Gabriel shook his head. “This’ll all be over in a lot less than a week. One way or another.”

An anxious look crossed her face. She reached up a hand and stroked the side of his jaw, avoiding the raw slash that was just beginning to heal. “Just how much trouble are you in?”

“Oh, nothing too serious,” Gabriel said, and he worked up a smile he hoped didn’t look too phony. “You know better than to worry about me.”

She nodded, and the trust in her eyes took him back fifteen years, to when he was twenty-three and she was eleven and he’d keep her up past her bedtime with stories about the places he’d been and the dangers he’d faced. But there was a measure of concern in her expression, too. “I know you can take care of yourself. But—”

“But what?”

“I follow what you do, Gabriel. Newspaper articles, the things you publish, people posting online that they saw you one place or another—”

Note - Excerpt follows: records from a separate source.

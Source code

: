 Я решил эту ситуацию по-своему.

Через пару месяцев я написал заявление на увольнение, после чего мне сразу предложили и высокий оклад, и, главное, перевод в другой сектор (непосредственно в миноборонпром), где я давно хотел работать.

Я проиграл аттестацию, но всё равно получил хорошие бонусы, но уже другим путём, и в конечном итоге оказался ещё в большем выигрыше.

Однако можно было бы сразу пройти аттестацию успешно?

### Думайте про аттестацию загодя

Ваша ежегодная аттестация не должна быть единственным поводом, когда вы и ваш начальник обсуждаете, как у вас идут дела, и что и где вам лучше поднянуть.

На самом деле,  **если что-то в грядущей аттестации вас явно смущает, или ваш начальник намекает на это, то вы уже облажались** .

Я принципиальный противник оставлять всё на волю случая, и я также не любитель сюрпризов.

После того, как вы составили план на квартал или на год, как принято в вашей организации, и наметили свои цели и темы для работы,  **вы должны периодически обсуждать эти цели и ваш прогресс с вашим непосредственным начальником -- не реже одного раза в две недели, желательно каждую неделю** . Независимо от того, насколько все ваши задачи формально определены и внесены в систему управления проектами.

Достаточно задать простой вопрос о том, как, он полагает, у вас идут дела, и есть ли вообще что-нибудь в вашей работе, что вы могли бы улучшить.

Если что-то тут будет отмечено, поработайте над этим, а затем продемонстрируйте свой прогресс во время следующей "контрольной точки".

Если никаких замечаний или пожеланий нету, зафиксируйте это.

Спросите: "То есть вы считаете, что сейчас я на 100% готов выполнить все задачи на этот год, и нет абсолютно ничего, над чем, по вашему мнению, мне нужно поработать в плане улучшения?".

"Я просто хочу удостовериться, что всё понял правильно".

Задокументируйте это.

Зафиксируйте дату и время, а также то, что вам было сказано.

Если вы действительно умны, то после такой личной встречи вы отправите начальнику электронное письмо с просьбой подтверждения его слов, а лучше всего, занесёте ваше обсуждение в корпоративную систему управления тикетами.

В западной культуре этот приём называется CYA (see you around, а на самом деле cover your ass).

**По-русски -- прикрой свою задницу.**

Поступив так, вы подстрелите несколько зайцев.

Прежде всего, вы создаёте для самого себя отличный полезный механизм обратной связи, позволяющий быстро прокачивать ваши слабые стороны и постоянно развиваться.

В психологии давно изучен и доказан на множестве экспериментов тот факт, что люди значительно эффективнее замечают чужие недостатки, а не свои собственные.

“Computers are powerful things,” Gabriel said.

“Yeah. Well. Any time your name pops up on my screen, there’s part of me that’s excited, but there’s part of me that’s sure each time it’s your obituary I’m going to read.” Her voice fell. “The famous Gabriel Hunt, clawed to death by wild dogs in Zambia. The famous Gabriel Hunt falls from the wing of an airplane. Something.”

“I always wear my seat belt on airplanes,” Gabriel said. “And dogs love me.”

“Well that’s a relief,” she said. “But I’m just talking the law of averages. You can be the best in the world at what you do and there’ll still come a day when you get unlucky.”

“Is that why you agreed to see me when Michael sent his note?” Gabriel said. “After all this time? Because you thought it might be your last chance?”

“Of course not,” she said. She wouldn’t meet his eyes. “I was just thinking, how many times are you and I going to be in the same place. The way you move around. The way I do.”